I apologize for the cliche title on the post, but how could I resist? As a last minute cultural binge we spent our last week in Milwaukee touring three of the local breweries. My favourite part of touring the breweries are the endless jokes about how much the tour-goers like their beer. Being non beer drinkers we often find these jokes super corny, but we're sure that they cause just as much knee slapping among the drunk as those horrible pulpit jokes do among the Mormons. To each their own, you know. The Miller Brewery is a gigantic operation which actually ships out 500,000 cases of beer daily. The number may not look like a lot on paper, but when they show you the room containing the day's half a million cases of beer you can't help but wonder where in the world all that is going. The answer is Chicago. Yep, 40% goes to Milwaukee's big sister to the south.

Yeah, I'm a huge fan of factory tours. Something about seeing all the engineering and planning that is required just to make one single product. What I like the most about watching beer getting made is that not only do you get to see the gigantic machines that get the job done, but there's so much chemistry and history behind the product as well. That picture there is of Zoe and I in one of the beer sampling buildings along the tour. I asked one of the beer ladies if the stained glass window was made of old beer bottles, but she said no.

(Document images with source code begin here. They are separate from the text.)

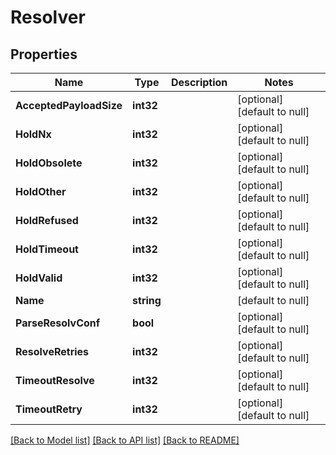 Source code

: # Resolver

## Properties
Name | Type | Description | Notes
------------ | ------------- | ------------- | -------------
**AcceptedPayloadSize** | **int32** |  | [optional] [default to null]
**HoldNx** | **int32** |  | [optional] [default to null]
**HoldObsolete** | **int32** |  | [optional] [default to null]
**HoldOther** | **int32** |  | [optional] [default to null]
**HoldRefused** | **int32** |  | [optional] [default to null]
**HoldTimeout** | **int32** |  | [optional] [default to null]
**HoldValid** | **int32** |  | [optional] [default to null]
**Name** | **string** |  | [default to null]
**ParseResolvConf** | **bool** |  | [optional] [default to null]
**ResolveRetries** | **int32** |  | [optional] [default to null]
**TimeoutResolve** | **int32** |  | [optional] [default to null]
**TimeoutRetry** | **int32** |  | [optional] [default to null]

[[Back to Model list]](../README.md#documentation-for-models) [[Back to API list]](../README.md#documentation-for-api-endpoints) [[Back to README]](../README.md)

I think she's full of it, because that's got to be a bunch of melted down bottles. I love the drunken friar motif.


Frederick Miller started up his brewery clear back in 1855, and somewhere along the way he and his creamed cronies dug a gigantic cave in the ground and packed it full of beer barrells and huge chunks of ice they hauled in from Lake Michigan. This enabled them to make huge quantities of beer and store it for a super long time so that it could be sold months later. This is the sort of thing that makes me so proud of man-kind. People are able to accomplish such a gigantic endeavor just to make a beverage available to the masses. I think it's pretty cool. Sara points out that the beer cave isn't symmetrical...they must have been sampling their wares while drawing up the blue prints.